Essays from Wayne Koestenbaum’s MY 1980’s AND OTHER ESSAYS were excerpted in on the New Yorker blog and on The Nervous Breakdown. Wayne Koestenbaum was also interviewed in Daily Beast Book Bag, discussing his five favorite books from the ‘80s; in the Oxford University Press, discussing the book’s inspiration; and on The Nervous Breakdown, in its regular “self-interview” feature. Farrar, Straus & Giroux published the book on August 13, 2013.
Josh Weil’s essay “How to Be a Man” was published in Esquire. The magazine has teamed with Narrative 4 for its ongoing project to produce a collection of stories by more than 100 of the world's greatest authors. Narrative 4 is a story exchange program founded by a group of authors, artists, musicians, educators, students and activists dedicated to creating social change. Weil’s first book, THE NEW VALLEY was published in May 2010 and his first novel, THE GREAT GLASS SEA, is forthcoming from Grove Atlantic in early 2014.
THE NEVER LIST is currently #20 on the UK hardcover bestseller list. The book was also recently reviewed by The Guardian which raved that “The Never List is still a read-in-one-go sort of book, and if you're after a genuinely disturbing thriller to take on holiday this summer, it'll be hard to beat.” Pam Dorman Books/Viking published in the U.S. on July 16, 2013.

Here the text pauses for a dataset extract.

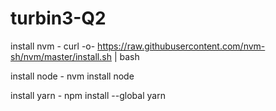 # turbin3-Q2

install nvm - curl -o- https://raw.githubusercontent.com/nvm-sh/nvm/master/install.sh | bash

install node - nvm install node

install yarn - npm install --global yarn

Wayne Koestenbaum’s MY 1980’s AND OTHER ESSAYS was reviewed in Flavorwire, the Atlantic, the Chicago Tribune, and Lambda Literary. The Atlantic said, “Koestenbaum elevates pop culture discourse,” while Flavorwire called Koestenbaum “one of our most original essayists” and the book “one of the best accounts of how writers wrote about, lived, and worked in that decade of greed and conservatism.”
Choire Sicha’s VERY RECENT HISTORY: AN ENTIRELY FACTUAL ACCOUNT OF A YEAR (c. AD 2009) IN A LARGE CITY has been reviewed by the New Yorker blog and NPR Books. The book has also been featured in Time Magazine, New York Magazine, GQ and Interview. The New Yorker blog calls Sicha “one of the most esteemed documentarians of the Internet’s eternal present” and says that “What Sicha has written is exultant in a way no mere clever premise can be.”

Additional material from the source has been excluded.